'''

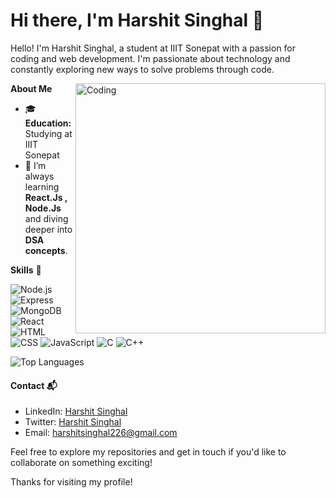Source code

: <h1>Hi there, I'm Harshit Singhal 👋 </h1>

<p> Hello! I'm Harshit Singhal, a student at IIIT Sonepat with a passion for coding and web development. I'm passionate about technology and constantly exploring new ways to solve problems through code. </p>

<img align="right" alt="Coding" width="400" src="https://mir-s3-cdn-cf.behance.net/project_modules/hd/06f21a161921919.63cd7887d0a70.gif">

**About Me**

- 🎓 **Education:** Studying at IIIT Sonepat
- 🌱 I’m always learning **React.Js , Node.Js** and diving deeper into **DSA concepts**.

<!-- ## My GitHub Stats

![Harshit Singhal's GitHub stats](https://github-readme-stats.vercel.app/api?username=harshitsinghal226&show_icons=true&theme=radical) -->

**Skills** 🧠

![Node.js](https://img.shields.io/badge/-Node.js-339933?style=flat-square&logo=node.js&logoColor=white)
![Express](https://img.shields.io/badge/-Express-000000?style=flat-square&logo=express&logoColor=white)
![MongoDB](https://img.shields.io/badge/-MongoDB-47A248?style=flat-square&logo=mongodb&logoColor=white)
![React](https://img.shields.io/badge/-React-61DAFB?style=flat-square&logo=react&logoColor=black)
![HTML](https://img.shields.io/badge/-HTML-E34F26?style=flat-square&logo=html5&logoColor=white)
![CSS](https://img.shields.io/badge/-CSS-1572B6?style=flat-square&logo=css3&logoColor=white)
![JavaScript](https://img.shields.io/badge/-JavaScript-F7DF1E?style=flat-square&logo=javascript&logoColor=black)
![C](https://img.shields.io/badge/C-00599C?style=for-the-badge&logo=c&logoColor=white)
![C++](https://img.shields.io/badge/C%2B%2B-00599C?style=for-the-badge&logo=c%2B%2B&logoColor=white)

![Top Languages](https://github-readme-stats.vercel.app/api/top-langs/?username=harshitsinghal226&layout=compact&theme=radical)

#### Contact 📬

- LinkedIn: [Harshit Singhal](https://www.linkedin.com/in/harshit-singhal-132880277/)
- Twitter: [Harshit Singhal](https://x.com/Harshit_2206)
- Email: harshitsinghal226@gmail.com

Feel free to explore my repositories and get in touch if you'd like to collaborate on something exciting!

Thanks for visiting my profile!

'''

- _PROBLEM_:
The lines to return are those in the entries above that include "logoColor".

- _TASK RESPONSE_:
![Node.js](https://img.shields.io/badge/-Node.js-339933?style=flat-square&logo=node.js&logoColor=white)
![Express](https://img.shields.io/badge/-Express-000000?style=flat-square&logo=express&logoColor=white)
![MongoDB](https://img.shields.io/badge/-MongoDB-47A248?style=flat-square&logo=mongodb&logoColor=white)
![React](https://img.shields.io/badge/-React-61DAFB?style=flat-square&logo=react&logoColor=black)
![HTML](https://img.shields.io/badge/-HTML-E34F26?style=flat-square&logo=html5&logoColor=white)
![CSS](https://img.shields.io/badge/-CSS-1572B6?style=flat-square&logo=css3&logoColor=white)
![JavaScript](https://img.shields.io/badge/-JavaScript-F7DF1E?style=flat-square&logo=javascript&logoColor=black)
![C](https://img.shields.io/badge/C-00599C?style=for-the-badge&logo=c&logoColor=white)
![C++](https://img.shields.io/badge/C%2B%2B-00599C?style=for-the-badge&logo=c%2B%2B&logoColor=white)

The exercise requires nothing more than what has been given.